===== The records =====
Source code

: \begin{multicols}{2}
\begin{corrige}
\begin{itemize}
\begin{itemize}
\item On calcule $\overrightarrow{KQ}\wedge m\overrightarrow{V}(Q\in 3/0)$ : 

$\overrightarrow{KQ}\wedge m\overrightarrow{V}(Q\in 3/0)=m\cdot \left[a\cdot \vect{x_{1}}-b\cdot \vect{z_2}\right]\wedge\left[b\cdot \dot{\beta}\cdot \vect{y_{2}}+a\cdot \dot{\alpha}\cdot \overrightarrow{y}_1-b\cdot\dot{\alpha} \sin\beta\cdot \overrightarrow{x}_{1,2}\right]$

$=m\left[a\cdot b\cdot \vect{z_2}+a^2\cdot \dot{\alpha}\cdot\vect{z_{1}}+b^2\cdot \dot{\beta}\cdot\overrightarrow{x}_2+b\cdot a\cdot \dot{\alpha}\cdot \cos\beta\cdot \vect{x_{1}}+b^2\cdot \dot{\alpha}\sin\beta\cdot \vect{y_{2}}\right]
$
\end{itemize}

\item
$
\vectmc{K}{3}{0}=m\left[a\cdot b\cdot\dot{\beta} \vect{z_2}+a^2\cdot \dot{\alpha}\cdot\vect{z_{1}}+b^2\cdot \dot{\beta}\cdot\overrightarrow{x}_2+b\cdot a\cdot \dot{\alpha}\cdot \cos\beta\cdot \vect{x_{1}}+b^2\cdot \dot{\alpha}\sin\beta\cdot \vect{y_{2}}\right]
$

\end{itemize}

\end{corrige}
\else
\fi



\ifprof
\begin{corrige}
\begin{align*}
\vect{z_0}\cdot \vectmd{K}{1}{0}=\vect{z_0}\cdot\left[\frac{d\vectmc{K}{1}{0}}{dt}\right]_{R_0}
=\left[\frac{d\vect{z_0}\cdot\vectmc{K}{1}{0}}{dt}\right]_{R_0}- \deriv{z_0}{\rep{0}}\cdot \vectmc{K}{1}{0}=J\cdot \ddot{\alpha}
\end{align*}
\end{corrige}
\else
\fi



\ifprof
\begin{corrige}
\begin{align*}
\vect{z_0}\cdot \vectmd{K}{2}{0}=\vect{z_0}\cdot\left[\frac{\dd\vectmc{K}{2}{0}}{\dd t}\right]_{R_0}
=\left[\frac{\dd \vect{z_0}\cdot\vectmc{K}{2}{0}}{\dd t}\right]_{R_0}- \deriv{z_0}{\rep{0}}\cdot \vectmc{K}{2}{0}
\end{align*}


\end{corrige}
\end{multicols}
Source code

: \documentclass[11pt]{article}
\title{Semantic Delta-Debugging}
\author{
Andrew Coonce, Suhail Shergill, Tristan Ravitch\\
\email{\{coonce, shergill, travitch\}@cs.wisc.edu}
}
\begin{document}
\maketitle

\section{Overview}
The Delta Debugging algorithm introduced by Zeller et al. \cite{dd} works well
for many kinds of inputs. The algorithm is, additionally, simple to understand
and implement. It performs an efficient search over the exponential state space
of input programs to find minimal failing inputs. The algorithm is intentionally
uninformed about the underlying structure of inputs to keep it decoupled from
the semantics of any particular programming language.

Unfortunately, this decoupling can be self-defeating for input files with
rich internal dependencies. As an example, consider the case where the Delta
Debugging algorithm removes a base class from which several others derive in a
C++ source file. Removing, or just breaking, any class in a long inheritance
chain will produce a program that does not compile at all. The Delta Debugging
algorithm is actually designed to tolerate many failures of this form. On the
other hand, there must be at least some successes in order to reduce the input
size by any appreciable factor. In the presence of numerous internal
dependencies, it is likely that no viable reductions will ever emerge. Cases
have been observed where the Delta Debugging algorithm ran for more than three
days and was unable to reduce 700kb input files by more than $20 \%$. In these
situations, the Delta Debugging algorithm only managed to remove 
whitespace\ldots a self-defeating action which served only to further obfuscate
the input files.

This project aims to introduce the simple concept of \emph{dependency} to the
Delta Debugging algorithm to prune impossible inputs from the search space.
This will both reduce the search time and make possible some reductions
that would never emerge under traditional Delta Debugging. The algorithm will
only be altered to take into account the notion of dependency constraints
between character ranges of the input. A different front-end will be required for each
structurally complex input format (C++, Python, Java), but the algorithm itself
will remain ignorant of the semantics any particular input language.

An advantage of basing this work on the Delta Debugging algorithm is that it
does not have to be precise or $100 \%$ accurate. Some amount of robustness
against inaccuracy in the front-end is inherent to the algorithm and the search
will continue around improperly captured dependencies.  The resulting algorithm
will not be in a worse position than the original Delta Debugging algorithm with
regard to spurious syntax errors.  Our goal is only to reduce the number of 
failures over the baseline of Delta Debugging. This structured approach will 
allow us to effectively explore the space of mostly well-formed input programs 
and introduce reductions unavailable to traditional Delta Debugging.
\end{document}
=====
**Required work:** The string "files" marks the lines to return from the material. Copy each one.

**Response area:**
Unfortunately, this decoupling can be self-defeating for input files with
days and was unable to reduce 700kb input files by more than $20 \%$. In these
the input files.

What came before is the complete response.